Teen angst

I started two other blogs this week. One about how clean my cabinets will be now that I've spent a couple of weeks at my in-laws perfect homes. I didn't finish the blog, so you can imagine the state of the cabinets...

The other is about our dog who cut himself playing yesterday and that the estimate for stitches was $800 so we opted to let him heal on his own. In the marital battles of wills, that one ended Wife-0, Husband-1.

But now I just read that someone I really hadn't heard of but who was a very influential figure in my life, John Hughes, has died. So I'll blog about him instead.

I was lucky. I was a teenager during the time when he started making classic movies about teenage angst. In fact I just referred to one last month. In the drama revolving about my sister's life my father forgot my birthday! If Sixteen Candles is a reflection on my life, I didn't get the hot babe with the cool sports car making me a luscious chocolate cake, but I did marry Anthony Michael Hall who can fix an iPhone when I shatter it's glass screen. So it's still a happy ending.

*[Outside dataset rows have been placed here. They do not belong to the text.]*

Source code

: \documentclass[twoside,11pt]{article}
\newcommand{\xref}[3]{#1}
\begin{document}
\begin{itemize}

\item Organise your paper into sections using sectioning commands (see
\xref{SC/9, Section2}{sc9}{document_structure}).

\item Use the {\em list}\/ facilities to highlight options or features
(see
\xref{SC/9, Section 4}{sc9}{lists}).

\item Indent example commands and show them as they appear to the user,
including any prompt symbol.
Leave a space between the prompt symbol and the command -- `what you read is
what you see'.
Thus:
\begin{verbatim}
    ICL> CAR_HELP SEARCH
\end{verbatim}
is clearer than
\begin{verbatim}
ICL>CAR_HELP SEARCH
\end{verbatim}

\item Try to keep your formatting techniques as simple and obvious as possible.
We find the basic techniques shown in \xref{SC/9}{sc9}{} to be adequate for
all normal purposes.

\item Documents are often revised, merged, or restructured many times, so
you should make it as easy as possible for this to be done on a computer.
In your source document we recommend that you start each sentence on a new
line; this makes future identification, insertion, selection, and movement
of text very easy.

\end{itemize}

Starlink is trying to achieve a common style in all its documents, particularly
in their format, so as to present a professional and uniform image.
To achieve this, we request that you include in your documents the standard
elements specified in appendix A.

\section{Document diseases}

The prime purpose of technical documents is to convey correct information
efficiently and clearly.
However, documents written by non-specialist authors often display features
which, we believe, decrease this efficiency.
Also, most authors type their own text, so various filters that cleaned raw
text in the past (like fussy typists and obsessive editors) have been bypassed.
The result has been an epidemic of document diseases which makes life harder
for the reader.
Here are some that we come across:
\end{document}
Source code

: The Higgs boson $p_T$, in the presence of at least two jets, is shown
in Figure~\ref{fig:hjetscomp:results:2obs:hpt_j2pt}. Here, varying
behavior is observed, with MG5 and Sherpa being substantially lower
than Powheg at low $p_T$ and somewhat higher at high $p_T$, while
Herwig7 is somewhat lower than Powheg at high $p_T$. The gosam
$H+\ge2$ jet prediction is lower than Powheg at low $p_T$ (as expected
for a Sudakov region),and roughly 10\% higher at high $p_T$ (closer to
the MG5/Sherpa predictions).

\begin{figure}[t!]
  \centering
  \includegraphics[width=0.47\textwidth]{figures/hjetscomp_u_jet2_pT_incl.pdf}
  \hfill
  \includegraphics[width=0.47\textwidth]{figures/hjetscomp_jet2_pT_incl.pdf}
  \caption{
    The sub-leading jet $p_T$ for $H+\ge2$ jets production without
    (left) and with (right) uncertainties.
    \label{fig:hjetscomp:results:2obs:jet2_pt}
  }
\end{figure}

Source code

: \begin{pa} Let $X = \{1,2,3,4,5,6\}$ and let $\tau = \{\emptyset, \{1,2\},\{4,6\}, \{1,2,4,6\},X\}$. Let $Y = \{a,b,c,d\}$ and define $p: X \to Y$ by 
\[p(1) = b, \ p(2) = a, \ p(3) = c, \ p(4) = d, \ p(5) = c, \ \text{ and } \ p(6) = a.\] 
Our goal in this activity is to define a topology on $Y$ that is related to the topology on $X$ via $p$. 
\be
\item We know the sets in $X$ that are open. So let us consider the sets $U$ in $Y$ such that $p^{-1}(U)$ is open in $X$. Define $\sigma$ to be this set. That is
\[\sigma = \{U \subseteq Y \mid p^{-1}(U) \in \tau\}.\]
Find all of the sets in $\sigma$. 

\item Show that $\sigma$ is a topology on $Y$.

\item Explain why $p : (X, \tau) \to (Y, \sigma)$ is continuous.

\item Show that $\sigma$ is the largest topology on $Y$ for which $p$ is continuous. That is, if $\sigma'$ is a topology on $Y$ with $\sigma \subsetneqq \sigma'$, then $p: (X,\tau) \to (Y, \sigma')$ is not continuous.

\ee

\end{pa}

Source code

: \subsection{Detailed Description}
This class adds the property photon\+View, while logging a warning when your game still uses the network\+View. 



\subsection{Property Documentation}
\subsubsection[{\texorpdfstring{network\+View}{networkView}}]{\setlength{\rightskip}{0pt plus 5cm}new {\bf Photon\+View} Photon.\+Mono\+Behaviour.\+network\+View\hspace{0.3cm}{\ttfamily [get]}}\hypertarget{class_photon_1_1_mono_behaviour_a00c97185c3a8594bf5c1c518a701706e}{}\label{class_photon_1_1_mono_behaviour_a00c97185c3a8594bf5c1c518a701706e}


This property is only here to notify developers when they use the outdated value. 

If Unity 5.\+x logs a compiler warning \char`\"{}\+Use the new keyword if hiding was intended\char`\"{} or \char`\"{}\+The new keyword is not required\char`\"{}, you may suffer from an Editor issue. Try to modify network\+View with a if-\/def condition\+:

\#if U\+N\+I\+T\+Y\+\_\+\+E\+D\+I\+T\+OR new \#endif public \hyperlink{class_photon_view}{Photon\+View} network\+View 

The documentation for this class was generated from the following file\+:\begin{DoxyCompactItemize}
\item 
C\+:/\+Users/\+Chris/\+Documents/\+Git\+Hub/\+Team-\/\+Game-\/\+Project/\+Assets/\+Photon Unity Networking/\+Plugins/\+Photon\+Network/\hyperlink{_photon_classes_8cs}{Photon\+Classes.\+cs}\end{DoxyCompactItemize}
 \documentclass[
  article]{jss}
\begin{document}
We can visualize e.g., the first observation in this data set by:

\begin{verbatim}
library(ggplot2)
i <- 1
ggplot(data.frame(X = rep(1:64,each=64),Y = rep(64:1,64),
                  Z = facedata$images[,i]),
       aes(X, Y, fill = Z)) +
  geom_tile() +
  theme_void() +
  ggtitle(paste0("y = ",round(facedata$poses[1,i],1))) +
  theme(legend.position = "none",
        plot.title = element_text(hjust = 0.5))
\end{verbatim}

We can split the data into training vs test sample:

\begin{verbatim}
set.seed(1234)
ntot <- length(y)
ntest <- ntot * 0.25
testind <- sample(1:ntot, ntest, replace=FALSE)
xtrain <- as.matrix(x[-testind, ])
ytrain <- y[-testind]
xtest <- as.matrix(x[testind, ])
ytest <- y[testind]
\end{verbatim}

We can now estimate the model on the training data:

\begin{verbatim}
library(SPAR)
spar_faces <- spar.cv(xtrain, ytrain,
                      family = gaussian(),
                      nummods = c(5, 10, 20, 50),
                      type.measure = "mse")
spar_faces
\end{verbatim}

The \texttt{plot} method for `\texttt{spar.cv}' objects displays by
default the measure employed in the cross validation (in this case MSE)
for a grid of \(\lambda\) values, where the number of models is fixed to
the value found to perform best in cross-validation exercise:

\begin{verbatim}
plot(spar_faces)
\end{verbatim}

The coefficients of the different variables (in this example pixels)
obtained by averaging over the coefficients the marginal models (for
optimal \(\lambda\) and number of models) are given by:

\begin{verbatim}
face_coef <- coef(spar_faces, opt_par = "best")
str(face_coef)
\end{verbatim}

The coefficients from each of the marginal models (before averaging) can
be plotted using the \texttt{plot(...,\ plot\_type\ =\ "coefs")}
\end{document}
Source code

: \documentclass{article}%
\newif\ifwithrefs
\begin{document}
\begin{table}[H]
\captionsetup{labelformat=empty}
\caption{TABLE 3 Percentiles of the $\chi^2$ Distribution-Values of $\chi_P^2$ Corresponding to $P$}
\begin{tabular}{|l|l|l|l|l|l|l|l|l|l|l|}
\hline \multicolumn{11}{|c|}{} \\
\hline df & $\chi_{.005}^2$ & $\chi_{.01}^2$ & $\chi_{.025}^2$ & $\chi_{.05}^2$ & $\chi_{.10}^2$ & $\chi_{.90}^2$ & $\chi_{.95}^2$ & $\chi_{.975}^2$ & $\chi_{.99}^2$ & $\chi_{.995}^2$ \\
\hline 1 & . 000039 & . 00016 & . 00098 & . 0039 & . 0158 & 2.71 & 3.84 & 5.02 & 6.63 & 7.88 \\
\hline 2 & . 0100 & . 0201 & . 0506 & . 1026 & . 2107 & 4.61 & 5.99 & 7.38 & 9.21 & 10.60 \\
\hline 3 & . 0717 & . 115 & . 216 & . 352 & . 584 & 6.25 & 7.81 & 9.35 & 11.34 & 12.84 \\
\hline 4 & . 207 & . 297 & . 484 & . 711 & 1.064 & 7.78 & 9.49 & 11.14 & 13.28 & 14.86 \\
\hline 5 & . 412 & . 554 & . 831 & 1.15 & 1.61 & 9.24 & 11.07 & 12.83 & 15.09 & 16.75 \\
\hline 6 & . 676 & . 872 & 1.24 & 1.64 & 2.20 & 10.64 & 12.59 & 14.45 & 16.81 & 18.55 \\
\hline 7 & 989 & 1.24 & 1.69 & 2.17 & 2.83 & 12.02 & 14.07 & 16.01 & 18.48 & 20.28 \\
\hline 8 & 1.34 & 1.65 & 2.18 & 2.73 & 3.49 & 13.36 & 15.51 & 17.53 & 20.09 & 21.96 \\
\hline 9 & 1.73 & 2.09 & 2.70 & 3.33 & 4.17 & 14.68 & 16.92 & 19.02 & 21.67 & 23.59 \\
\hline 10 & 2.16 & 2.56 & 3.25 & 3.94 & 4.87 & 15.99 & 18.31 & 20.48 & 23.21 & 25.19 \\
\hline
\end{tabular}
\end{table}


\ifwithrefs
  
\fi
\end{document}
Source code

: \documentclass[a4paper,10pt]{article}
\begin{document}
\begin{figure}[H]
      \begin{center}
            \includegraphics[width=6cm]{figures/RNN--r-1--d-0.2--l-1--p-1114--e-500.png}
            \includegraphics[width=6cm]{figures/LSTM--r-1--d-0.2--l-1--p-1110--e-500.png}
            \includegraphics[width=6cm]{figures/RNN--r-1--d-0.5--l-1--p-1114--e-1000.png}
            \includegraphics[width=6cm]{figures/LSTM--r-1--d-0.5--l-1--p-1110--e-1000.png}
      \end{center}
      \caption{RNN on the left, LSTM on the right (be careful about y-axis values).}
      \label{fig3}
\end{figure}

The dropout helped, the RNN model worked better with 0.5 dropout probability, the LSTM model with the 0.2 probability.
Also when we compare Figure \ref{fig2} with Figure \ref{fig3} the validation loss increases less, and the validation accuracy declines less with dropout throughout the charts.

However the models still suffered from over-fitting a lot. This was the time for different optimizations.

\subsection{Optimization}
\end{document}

I can almost cite the entire script of The Breakfast Club verbatim. I was never sure who I was supposed to be. I wasn't quite weird enough for Ally Sheedy's character, and clearly I wasn't the Princess, maybe I was the geek?! The whole point of the movie was that we aren't cookie-cutter stereotypes. We are all composites. I always felt I needed a little more Molly Ringwald in me.

In my current life as a suburban Mom, wife, unemployed writer, etc. I have to remind myself that people see me as they want to see me, in the simplest terms and most convenient definitions. But that I don't have to see myself that way!

Anyway, I wish there were someone out there writing movies that spoke to me about who I am now. The Breakfast Club, Sixteen Candles, Ferris Bueller's Day Off (didn't I just elude to that in a recent blog too???), Footloose, even St. Elmo's Fire (I was in High School when that movie came out, so new college graduates seemed so old - ha!) were movies that I looked to for reflection on my experience in the mid-late 1980s America.

I'll ALWAYS love these movies. Where are the movies about the Mom who is too lazy to clean the fish from the frying pan after tonight's meal?

Or the Mom who can't lose weight even though she is cutting back on cake and exercises four times a week, because she still drinks wine?

Or the stay-at-home Mom who feels she should be living in a parallel universe where she is taking the career world by storm.

Where are those movies?

There's one less in-touch writer/director on the earth to create them. RIP, John. You'll be missed by some, but your movies have touched countless others.